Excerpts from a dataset
════════════════

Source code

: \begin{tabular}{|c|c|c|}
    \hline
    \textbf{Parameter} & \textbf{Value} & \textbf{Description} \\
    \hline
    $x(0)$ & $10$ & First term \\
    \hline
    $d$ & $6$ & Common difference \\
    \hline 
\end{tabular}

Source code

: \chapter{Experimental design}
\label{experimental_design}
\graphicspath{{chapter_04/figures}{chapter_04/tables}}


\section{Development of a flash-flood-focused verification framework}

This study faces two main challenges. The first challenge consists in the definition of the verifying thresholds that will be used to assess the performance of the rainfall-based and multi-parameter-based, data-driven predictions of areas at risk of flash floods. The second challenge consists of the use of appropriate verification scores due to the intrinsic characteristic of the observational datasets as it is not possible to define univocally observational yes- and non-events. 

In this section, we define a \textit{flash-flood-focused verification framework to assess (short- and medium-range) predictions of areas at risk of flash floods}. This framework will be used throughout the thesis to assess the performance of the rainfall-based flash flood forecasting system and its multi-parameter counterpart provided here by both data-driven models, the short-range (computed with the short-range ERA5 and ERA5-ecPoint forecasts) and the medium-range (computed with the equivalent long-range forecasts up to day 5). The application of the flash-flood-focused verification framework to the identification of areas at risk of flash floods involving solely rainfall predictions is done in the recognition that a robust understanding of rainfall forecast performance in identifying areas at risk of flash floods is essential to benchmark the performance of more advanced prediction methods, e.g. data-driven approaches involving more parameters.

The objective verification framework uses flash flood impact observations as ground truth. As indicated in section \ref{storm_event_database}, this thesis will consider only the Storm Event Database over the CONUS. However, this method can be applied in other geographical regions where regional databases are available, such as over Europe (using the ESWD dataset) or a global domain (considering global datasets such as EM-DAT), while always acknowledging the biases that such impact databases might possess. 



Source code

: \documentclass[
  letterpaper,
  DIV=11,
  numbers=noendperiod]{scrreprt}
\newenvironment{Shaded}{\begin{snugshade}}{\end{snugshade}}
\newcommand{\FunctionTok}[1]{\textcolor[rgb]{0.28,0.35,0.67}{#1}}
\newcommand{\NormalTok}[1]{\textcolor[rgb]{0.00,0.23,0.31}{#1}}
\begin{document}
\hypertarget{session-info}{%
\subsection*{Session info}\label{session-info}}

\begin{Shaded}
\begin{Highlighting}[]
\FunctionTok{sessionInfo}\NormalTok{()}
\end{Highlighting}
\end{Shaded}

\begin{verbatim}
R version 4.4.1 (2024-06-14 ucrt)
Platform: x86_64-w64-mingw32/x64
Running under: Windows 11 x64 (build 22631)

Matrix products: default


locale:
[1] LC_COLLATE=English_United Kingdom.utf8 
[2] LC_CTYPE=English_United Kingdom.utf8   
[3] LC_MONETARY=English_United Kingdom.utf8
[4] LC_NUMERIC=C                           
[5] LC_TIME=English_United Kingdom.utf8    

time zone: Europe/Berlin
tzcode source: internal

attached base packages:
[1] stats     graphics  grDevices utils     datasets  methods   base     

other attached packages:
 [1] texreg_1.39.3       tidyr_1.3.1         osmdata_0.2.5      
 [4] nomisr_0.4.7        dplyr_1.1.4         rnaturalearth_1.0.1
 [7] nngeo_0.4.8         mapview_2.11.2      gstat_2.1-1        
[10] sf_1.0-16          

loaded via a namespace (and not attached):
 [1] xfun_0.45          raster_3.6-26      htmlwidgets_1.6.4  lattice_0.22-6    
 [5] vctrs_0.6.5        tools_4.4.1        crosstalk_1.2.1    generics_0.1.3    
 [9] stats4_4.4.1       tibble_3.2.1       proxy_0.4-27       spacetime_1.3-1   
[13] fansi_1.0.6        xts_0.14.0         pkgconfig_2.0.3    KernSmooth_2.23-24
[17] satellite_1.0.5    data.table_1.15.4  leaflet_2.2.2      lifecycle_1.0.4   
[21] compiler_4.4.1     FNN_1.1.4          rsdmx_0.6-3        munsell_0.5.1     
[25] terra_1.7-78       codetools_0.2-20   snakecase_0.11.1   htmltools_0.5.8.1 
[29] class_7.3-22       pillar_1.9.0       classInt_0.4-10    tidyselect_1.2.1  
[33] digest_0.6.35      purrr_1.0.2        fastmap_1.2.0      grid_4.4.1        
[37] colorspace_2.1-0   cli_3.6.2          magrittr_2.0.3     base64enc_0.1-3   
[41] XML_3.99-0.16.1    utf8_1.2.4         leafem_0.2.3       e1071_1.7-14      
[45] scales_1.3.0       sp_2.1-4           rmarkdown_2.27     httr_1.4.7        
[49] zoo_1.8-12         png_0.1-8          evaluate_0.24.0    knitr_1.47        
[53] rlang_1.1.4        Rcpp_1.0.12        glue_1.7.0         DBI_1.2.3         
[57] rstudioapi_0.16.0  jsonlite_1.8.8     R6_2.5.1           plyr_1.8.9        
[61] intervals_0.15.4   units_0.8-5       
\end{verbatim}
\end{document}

════════════════

The required output is a copy of each line in the records where the string "Highlighting" occurs.

→ **Response to this exercise**
\begin{Highlighting}[]
\end{Highlighting}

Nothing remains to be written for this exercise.